Jornalista formado pela Universidade Estadual de Londrina e mestre em comunicação pela Fundação Cásper Líbero, foi repórter da Folha de S. Paulo por nove anos e mantém um blog sobre futebol internacional no UOL desde 2015.

30/01/2020 04h00

Ele se chama Romário, tem 1,69 m de altura, vestiu a camisa 11 durante a maior parte da carreira, anda com aquele ar marrento e tinha fama de chegar atrasado nos treinos já na época das categorias de base.

Não, essa não é a história do protagonista do tetracampeonato mundial e hoje senador da República pelo Rio de Janeiro, mas sim de uma das várias crianças de 1994 que foram batizadas em homenagem a ele.

Romarinho, meia-atacante cearense que começou a carreira no Fortaleza e atualmente defende o Sirens, quinto colocado na primeira divisão de Malta, nasceu no dia 5 de julho daquele ano, enquanto Copa do Mundo rolava a todo vapor.

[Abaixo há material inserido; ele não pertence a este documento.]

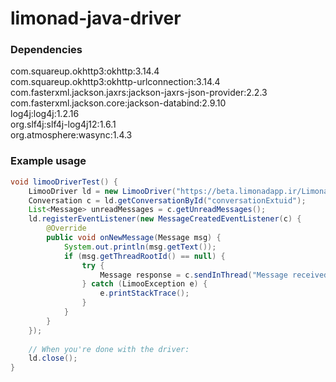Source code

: # limonad-java-driver

### Dependencies
com.squareup.okhttp3:okhttp:3.14.4  
com.squareup.okhttp3:okhttp-urlconnection:3.14.4  
com.fasterxml.jackson.jaxrs:jackson-jaxrs-json-provider:2.2.3  
com.fasterxml.jackson.core:jackson-databind:2.9.10  
log4j:log4j:1.2.16  
org.slf4j:slf4j-log4j12:1.6.1  
org.atmosphere:wasync:1.4.3  

### Example usage
```java
void limooDriverTest() {
	LimooDriver ld = new LimooDriver("https://beta.limonadapp.ir/Limonad", "test", "test_bot_username", "test_bot_password");
	Conversation c = ld.getConversationById("conversationExtuid");
	List<Message> unreadMessages = c.getUnreadMessages();
	ld.registerEventListener(new MessageCreatedEventListener(c) {
		@Override
		public void onNewMessage(Message msg) {
			System.out.println(msg.getText());
			if (msg.getThreadRootId() == null) {
				try {
					Message response = c.sendInThread("Message received", msg.getId());
				} catch (LimooException e) {
					e.printStackTrace();
				}
			}
		}
	});
	
	// When you're done with the driver:
	ld.close();
}
```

A escolha do seu nome não foi porque seus pais tinham uma admiração especial pelo Baixinho, mas sim uma "recompensa" pelo craque ter feito o gol de abertura da vitória por 2 a 0 sobre a Rússia, na estreia brasileira na competição.

"Meu pai decidiu que eu teria o nome de quem fizesse o primeiro gol do Brasil na Copa. Minha mãe brigou com ele porque queria me batizar de Lucas. No fim, fiquei Romário Lucas", afirmou, ao blog, por telefone.

Mas o nome e a escolha da carreira nos gramados não são as únicas coincidências entre o Romário original e o Romarinho que veio ao mundo para homenageá-lo.

"Sempre fui baixinho. Quando eu era menor, andava do mesmo jeito que ele e era muito veloz. Todo mundo falava que eu parecia o Romário, até meu técnico. No meu primeiro dia de treino na primeira escolinha de futebol que frequentei, cheguei atrasado e expliquei que foi porque eu estava com sono. Ele riu e disse: "é muito igual mesmo'", contou.

O nome desse treinador também remete ao mundo do futebol: Ronaldinho.

Nos tempos em que era comandado pelo xará do Fenômeno e do Gaúcho, Romarinho tinha mais uma característica em comum com seu homônimo: era um homem de área com a obrigação principal de balançar as redes. Mas isso mudou com o tempo.

"Eu era matador mesmo. Mas, no futebol de hoje, os treinadores preferem que os atacantes de área sejam mais altos e fortes. Por isso, passei a atuar como segundo homem de frente ou pelos lados do campo", explicou.

Foi assim que Romarinho obteve um dos feitos que mais se orgulha na carreira. Na Copa São Paulo de 2013, deixou no banco Éverton Cebolinha, hoje craque consagrado do Grêmio e jogador da seleção brasileira.

"Ele é dois anos mais novo que eu. Então, acabou sendo meu reserva. Subi para o time principal do Fortaleza aos 17 anos. Joguei três temporadas, mas tive muitas lesões por lá. Mesmo assim, tenho um carinho enorme pelo clube", disse o atacante.

Romarinho ainda passou por vários clubes menores daqui do Brasil até ser levado para Malta, no começo da temporada. Contratado pelo Floriana, time 25 vezes campeão nacional, foi cedido ao Sirens, que acabou de subir para a primeira divisão.

Com cinco gols em 12 partidas, ele é o artilheiro da equipe na competição. Motivo de sobra para estar feliz e se sentir em casa no arquipélago localizado ao sul da Itália. "Aqui está cheio de cearense", brinca.